Yargıtay kararları münkerdir. Çünkü tarafların hakemleri tarafından verilmemiştir.
Demek ki maruf nedir?
Herkesin kendi içtihadı maruftur. Serbest sözleşmeler maruftur. Ortak hakemin aldığı istişari kararlar maruftur. Tarafların seçtiği hakemlerin verdikleri kararlar maruftur.
Merkezde alınan kararlar münkerdir. Başkanların aldığı kararlar münkerdir. Meclislerin ekseriyetle aldıkları kararlar münkerdir. Hâkimlerin verdikleri kararlar münkerdir. Çünkü kişilerin bu kararlarda rıza ve iradeleri yoktur.

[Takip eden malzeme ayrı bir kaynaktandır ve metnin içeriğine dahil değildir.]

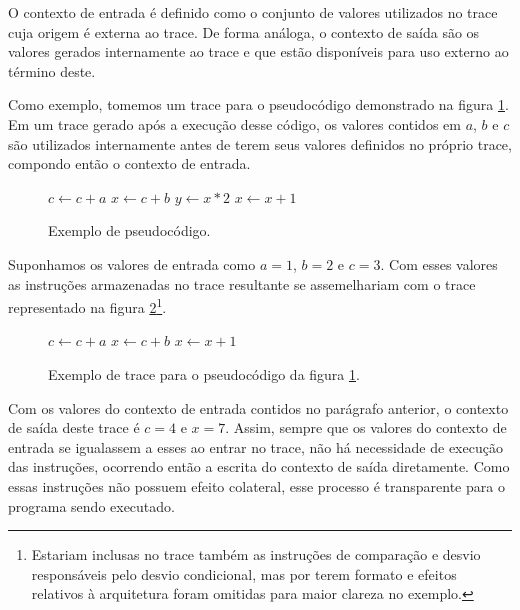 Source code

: O contexto de entrada é definido como o conjunto de valores utilizados no trace cuja origem é externa ao trace. De forma análoga, o contexto de saída são os valores gerados internamente ao trace e que estão disponíveis para uso externo ao término deste.

Como exemplo, tomemos um trace para o pseudocódigo demonstrado na figura \ref{Fig:ExemploContexto1}. Em um trace gerado após a execução desse código, os valores contidos em $a$, $b$ e $c$ são utilizados internamente antes de terem seus valores definidos no próprio trace, compondo então o contexto de entrada.

\begin{figure}[!h]
	\label{Fig:ExemploContexto1}
	\caption[Exemplo de pseudocódigo]{
		Exemplo de pseudocódigo.}
	
		\begin{algorithmic}
			\STATE $c \leftarrow c + a$
			\STATE $x \leftarrow c + b$
			\STATE $y \leftarrow x * 2$
			\ELSE
			\STATE $x \leftarrow x + 1$
			\ENDIF
		\end{algorithmic}
	\legend{Fonte: elaborada pelo autor}
\end{figure}

Suponhamos os valores de entrada como $a = 1$, $b = 2$ e $c = 3$. Com esses valores as instruções armazenadas no trace resultante se assemelhariam com o trace representado na figura \ref{Fig:ExemploContexto2}\footnote{Estariam inclusas no trace também as instruções de comparação e desvio responsáveis pelo desvio condicional, mas por terem formato e efeitos relativos à arquitetura foram omitidas para maior clareza no exemplo.}. 

\begin{figure}[!h]
	\label{Fig:ExemploContexto2}
	\caption[Exemplo de trace para o pseudocódigo da figura \ref{Fig:ExemploContexto1}]{
		Exemplo de trace para o pseudocódigo da figura \ref{Fig:ExemploContexto1}.}
	
	\begin{algorithmic}
		\STATE $c \leftarrow c + a$
		\STATE $x \leftarrow c + b$
		\STATE $x \leftarrow x + 1$
	\end{algorithmic}
\end{figure}

Com os valores do contexto de entrada contidos no parágrafo anterior, o contexto de saída deste trace é $c = 4$ e $x = 7$. Assim, sempre que os valores do contexto de entrada se igualassem a esses ao entrar no trace, não há necessidade de execução das instruções, ocorrendo então a escrita do contexto de saída diretamente. Como essas instruções não possuem efeito colateral, esse processo é transparente para o programa sendo executado.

وَيَقْبِضُونَ أَيْدِيَهُمْ
(Va YaQBıWUvNa EaYDiYaHuM)
“Ve yedlerini kabz ederler”
“Kabza” sapı tutan avuç demektir.
“Kef” ise bir şeyi içine alan avuç demektir.
“Kabzetmek” ise tutup bırakmamak demektir.
Ekonominin kuralı şudur. İş yaparsınız, üretim olur, çalışanlar kazanır, tesis sahipleri kazanır, devlet kazanır, sermaye sahipleri de kazanır.
Yatırım yapmazsanız işsizlik olur, herkes zarar eder.
Sermaye en büyük kârı elde edelim diye üretimi yarıya düşürür, böylece elde ettiği malları iki misli fiyatla satarak fahiş kâr elde eder.
Onların münkeri emretme ve marufu nehy etmesi sadece dilde/sözde kalan bir şey olsa sabredip geçeriz. Ama onlar aynı zamanda tekel oluşturup yatırımları kısmakta ve böylece fiilen ülkeyi krizlere götürmektedirler. İşte “zulüm düzeni” budur. İnsanları insanlıktan çıkarırlar. Herkesi kendi içtihadı ile hareket ettireceğine, kendilerinin çıkarlarına göre hareket ettirirler. Yatırımları da yarıya indirerek insanları yarı aç yarı tok gezdirirler. Vergi kaçırırlar. KDV kanunu çıkarırlar, KDV yazarlar ama uygulamazlar. Saf olan müminleri kandırmak için bu tür kanunlar çıkarırlar, sonra da sinsice istihza ederler.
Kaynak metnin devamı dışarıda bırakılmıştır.